→ **Aim of the exercise**:
Exact copies of the lines from the start of the records through the line with "- Stores information" are what the answer must hold; pictures are not part of it.

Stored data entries
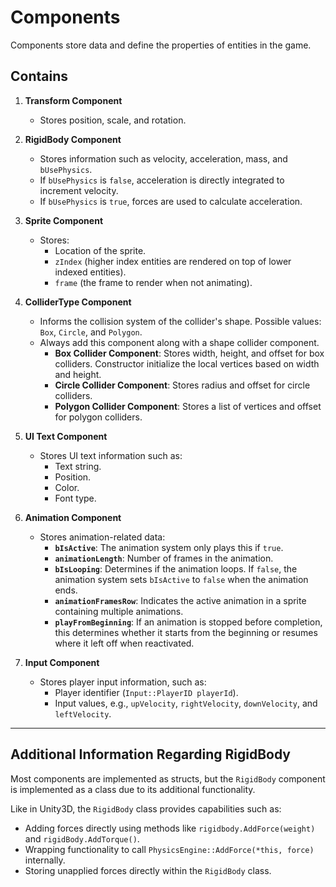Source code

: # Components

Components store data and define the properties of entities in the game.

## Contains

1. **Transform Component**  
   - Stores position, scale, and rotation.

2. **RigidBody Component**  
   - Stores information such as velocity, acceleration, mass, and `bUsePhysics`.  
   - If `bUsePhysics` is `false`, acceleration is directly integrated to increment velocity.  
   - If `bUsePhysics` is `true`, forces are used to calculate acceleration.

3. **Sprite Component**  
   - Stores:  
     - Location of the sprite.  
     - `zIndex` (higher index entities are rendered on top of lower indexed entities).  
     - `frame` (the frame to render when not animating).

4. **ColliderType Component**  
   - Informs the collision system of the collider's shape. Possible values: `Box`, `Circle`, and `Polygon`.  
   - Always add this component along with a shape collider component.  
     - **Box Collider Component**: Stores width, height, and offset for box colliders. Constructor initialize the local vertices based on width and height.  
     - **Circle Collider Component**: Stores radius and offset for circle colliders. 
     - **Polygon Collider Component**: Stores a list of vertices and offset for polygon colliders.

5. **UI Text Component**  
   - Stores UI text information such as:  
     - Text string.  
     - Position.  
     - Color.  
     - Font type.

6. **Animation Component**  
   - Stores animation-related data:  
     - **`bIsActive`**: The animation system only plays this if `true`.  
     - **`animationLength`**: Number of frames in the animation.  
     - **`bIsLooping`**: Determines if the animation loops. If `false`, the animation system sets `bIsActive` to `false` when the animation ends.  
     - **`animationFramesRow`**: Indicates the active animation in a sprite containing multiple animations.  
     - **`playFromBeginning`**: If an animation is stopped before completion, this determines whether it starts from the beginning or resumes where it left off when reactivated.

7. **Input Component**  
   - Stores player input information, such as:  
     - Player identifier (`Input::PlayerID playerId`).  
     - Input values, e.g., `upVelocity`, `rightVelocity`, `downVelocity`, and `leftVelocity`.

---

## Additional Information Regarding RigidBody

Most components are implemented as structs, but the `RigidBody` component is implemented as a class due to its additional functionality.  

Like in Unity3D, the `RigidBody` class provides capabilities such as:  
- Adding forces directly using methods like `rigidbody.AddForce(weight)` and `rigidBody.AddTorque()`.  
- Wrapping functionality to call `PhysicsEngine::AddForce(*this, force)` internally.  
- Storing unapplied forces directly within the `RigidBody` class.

→ **Response**:
Source code

: # Components

Components store data and define the properties of entities in the game.

## Contains

1. **Transform Component**  
   - Stores position, scale, and rotation.

2. **RigidBody Component**  
   - Stores information such as velocity, acceleration, mass, and `bUsePhysics`.  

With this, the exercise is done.